• TASK GOAL
If a line in the data below contains "Level", copy it.
***
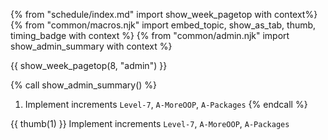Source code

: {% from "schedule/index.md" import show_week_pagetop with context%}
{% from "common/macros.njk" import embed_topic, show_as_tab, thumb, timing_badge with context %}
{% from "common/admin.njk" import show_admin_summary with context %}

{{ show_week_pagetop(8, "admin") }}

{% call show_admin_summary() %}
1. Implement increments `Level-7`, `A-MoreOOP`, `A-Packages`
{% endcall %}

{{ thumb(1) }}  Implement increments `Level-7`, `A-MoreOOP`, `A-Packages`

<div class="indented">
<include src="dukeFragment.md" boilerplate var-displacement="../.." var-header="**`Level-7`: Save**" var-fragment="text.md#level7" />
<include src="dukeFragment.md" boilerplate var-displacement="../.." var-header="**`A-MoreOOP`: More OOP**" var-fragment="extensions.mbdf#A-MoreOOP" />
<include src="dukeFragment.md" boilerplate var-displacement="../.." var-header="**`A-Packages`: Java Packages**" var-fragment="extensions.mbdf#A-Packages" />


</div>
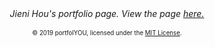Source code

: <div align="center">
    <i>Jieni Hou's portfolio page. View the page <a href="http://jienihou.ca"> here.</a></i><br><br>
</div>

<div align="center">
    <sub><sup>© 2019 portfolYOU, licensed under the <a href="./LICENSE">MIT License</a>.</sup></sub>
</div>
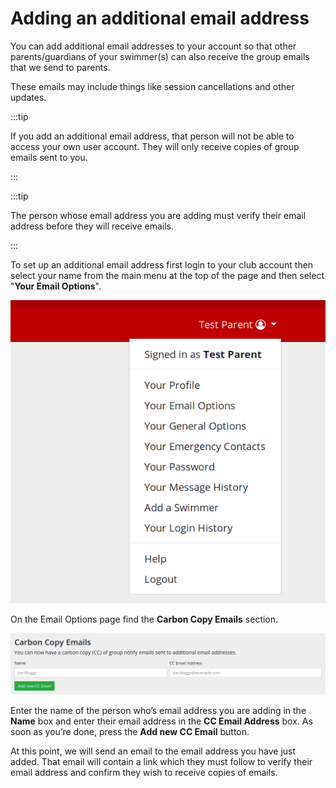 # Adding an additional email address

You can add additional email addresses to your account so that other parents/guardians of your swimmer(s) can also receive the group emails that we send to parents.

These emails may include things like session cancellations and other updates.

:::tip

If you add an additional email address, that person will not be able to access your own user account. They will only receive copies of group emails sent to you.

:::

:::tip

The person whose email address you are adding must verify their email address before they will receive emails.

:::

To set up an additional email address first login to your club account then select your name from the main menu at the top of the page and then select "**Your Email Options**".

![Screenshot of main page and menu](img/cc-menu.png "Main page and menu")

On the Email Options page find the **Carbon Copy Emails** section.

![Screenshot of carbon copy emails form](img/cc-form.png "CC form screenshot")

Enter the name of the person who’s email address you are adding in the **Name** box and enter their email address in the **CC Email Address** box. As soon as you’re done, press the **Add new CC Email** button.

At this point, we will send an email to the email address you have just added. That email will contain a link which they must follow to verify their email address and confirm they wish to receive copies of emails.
***
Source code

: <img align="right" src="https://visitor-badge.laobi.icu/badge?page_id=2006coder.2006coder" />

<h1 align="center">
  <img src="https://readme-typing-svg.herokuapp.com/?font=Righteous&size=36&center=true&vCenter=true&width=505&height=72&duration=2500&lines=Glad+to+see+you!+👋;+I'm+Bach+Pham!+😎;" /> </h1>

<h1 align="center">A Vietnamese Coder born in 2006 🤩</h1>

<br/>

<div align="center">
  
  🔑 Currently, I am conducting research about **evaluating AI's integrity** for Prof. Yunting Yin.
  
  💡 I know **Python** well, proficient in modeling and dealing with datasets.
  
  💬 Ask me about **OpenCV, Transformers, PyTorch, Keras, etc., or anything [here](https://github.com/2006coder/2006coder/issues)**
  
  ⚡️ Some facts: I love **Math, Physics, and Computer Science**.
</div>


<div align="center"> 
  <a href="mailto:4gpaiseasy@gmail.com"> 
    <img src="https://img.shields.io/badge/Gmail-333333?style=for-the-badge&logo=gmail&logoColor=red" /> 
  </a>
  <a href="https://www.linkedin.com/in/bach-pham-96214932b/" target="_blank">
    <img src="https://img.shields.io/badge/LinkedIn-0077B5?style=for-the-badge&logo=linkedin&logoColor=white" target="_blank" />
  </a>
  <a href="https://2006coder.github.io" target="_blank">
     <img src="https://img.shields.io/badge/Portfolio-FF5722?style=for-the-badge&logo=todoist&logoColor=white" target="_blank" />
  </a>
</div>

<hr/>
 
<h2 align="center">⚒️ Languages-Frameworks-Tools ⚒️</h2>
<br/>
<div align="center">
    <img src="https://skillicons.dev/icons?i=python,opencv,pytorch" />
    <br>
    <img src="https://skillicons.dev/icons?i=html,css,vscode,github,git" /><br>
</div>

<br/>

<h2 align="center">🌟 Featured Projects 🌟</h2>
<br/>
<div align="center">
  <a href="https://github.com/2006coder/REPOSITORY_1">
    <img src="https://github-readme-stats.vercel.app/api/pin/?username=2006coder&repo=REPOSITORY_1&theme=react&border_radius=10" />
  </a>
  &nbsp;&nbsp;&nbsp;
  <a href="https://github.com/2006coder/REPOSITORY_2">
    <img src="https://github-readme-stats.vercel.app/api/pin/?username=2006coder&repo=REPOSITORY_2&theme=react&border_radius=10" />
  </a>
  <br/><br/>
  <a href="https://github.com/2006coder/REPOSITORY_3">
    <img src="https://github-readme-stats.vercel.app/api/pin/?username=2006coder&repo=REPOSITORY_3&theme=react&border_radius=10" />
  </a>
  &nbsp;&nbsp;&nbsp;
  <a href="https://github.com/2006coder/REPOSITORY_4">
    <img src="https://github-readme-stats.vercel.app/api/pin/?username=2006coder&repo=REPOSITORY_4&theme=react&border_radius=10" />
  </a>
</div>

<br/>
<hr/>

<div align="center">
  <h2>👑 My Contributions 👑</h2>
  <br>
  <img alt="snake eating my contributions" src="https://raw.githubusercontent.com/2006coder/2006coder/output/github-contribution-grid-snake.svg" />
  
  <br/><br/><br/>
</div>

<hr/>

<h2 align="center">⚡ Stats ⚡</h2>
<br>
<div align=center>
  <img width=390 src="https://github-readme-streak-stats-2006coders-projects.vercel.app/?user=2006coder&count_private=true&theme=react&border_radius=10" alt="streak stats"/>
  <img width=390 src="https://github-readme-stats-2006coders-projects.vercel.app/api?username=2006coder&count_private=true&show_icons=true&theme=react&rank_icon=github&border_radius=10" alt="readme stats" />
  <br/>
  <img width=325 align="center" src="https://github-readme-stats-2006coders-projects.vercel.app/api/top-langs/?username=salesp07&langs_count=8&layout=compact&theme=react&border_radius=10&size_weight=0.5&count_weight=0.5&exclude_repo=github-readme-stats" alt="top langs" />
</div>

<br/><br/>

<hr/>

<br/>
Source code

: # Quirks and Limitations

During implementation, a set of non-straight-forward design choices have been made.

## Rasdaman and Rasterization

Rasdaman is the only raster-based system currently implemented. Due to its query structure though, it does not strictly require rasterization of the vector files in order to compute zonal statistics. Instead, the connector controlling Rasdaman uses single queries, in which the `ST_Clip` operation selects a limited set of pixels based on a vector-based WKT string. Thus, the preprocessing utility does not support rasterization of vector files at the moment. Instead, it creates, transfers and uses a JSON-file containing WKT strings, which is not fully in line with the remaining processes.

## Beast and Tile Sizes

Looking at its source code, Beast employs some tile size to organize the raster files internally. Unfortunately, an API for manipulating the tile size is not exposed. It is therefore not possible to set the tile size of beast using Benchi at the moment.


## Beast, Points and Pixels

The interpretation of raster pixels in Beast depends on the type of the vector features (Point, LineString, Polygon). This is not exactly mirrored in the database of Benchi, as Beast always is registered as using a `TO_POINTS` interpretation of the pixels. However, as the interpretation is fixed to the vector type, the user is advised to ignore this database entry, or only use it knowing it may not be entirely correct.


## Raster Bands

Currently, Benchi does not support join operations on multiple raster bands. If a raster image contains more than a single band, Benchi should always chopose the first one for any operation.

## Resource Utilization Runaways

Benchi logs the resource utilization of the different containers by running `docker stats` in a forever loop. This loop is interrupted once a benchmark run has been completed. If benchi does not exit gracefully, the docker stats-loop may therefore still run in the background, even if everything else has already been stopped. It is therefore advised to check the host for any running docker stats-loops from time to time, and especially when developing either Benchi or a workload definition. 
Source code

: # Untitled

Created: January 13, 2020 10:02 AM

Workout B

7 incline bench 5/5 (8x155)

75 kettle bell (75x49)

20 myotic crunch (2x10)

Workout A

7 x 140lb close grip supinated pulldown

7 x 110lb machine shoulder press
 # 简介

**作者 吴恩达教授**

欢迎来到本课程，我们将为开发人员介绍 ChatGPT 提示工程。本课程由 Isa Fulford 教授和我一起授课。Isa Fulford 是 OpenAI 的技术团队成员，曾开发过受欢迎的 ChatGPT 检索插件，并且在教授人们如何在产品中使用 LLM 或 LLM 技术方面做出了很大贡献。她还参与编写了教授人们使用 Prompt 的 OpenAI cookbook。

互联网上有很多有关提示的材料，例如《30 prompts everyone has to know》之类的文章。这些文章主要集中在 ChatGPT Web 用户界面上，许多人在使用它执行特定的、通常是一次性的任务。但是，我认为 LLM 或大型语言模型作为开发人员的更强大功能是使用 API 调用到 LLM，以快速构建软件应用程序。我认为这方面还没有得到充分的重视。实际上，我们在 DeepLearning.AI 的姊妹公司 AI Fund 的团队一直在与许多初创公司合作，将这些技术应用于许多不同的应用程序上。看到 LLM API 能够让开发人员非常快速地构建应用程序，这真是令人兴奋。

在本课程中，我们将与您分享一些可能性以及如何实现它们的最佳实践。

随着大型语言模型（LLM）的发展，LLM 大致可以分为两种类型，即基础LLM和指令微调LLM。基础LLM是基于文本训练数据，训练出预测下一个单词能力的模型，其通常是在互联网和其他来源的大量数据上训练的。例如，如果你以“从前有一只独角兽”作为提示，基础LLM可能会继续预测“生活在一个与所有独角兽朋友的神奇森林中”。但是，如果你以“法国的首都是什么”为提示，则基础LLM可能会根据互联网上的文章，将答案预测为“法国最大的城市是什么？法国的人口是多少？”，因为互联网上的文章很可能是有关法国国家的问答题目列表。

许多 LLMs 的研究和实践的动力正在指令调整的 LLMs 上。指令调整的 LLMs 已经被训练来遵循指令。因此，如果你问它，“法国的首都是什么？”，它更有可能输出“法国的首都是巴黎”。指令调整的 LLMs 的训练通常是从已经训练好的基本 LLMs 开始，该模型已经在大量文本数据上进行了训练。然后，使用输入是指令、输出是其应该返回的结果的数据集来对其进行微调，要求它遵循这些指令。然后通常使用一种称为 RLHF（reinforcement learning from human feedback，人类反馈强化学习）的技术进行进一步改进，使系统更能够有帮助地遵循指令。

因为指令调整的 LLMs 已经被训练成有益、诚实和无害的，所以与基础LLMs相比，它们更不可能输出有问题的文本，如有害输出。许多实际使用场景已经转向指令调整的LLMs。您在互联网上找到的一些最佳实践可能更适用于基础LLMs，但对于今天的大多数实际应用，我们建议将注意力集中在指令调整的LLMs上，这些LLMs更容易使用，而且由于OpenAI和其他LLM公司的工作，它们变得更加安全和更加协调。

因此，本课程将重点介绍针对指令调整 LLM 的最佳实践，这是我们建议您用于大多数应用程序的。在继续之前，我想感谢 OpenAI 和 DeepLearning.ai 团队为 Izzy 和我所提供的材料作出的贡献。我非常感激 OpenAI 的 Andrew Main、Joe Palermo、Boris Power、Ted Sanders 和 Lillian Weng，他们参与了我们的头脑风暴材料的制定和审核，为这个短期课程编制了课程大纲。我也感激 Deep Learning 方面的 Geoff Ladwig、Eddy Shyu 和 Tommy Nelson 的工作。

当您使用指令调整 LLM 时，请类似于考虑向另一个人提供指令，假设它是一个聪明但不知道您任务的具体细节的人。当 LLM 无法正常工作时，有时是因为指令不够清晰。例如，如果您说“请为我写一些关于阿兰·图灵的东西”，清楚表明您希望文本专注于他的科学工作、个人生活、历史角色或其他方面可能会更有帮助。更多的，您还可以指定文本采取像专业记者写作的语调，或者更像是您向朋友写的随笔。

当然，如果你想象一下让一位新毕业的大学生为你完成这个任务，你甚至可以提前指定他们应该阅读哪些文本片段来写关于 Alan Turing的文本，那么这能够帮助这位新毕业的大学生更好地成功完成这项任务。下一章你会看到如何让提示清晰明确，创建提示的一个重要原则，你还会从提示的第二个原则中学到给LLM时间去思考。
***
• ANSWER TO THIS EXERCISE
1. Implement increments `Level-7`, `A-MoreOOP`, `A-Packages`
{{ thumb(1) }}  Implement increments `Level-7`, `A-MoreOOP`, `A-Packages`
<include src="dukeFragment.md" boilerplate var-displacement="../.." var-header="**`Level-7`: Save**" var-fragment="text.md#level7" />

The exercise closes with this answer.